Lines after the one containing "linear system -- equivalent" are to be omitted; print exactly each line from the start of the records up to and including it.

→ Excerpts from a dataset
>>>>

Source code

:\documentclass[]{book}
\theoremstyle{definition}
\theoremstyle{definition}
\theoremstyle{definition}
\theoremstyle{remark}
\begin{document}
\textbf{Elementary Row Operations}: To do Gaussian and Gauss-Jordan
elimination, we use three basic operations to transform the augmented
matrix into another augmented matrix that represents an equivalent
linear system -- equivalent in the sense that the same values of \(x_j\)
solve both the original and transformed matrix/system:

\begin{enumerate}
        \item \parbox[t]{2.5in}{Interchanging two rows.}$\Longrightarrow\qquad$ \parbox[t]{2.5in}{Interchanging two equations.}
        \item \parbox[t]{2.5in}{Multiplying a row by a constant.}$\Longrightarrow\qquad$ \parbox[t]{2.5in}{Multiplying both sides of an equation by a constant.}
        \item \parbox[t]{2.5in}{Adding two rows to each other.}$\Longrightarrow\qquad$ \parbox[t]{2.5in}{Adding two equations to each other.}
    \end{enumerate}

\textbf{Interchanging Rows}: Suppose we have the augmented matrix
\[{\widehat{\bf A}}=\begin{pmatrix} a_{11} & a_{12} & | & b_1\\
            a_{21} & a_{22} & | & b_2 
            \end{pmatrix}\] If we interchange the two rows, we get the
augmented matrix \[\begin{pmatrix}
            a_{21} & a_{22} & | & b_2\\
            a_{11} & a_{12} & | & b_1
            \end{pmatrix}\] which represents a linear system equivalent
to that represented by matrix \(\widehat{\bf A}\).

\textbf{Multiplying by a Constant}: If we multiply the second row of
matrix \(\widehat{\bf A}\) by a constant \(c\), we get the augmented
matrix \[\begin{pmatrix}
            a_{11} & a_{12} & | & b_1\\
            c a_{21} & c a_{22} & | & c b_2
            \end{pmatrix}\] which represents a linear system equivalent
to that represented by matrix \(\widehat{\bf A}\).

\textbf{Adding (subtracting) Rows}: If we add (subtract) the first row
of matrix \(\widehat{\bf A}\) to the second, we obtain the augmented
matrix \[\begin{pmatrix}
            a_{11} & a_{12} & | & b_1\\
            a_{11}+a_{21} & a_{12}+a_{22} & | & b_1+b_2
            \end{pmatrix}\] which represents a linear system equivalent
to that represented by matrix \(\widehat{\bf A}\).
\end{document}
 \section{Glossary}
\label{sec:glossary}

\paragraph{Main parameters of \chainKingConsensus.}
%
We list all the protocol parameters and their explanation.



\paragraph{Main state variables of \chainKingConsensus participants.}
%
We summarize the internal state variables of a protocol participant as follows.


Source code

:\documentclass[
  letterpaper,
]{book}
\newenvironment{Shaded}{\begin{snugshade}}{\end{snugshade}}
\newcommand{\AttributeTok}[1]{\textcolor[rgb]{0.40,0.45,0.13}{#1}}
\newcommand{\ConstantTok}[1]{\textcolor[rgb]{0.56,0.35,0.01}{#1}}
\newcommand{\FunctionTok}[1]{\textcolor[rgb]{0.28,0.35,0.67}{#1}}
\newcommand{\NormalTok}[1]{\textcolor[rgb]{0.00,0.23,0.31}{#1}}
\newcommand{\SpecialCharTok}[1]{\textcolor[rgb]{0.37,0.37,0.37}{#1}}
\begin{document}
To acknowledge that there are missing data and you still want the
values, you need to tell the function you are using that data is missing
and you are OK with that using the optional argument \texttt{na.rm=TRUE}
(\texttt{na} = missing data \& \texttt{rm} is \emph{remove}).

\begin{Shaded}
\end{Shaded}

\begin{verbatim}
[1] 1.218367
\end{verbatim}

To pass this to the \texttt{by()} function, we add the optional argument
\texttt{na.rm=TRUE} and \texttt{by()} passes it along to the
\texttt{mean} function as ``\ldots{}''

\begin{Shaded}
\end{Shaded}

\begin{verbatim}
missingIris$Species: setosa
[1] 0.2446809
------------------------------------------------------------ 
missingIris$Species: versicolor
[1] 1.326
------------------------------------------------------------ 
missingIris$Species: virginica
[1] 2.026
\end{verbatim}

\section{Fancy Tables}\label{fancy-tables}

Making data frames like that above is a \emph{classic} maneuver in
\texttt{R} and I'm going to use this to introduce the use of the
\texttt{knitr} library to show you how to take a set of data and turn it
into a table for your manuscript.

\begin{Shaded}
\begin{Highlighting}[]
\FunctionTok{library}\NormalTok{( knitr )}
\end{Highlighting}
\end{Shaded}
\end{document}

<<<<

→ Answer to this problem
Source code

:\documentclass[]{book}
\theoremstyle{definition}
\theoremstyle{definition}
\theoremstyle{definition}
\theoremstyle{remark}
\begin{document}
\textbf{Elementary Row Operations}: To do Gaussian and Gauss-Jordan
elimination, we use three basic operations to transform the augmented
matrix into another augmented matrix that represents an equivalent
linear system -- equivalent in the sense that the same values of \(x_j\)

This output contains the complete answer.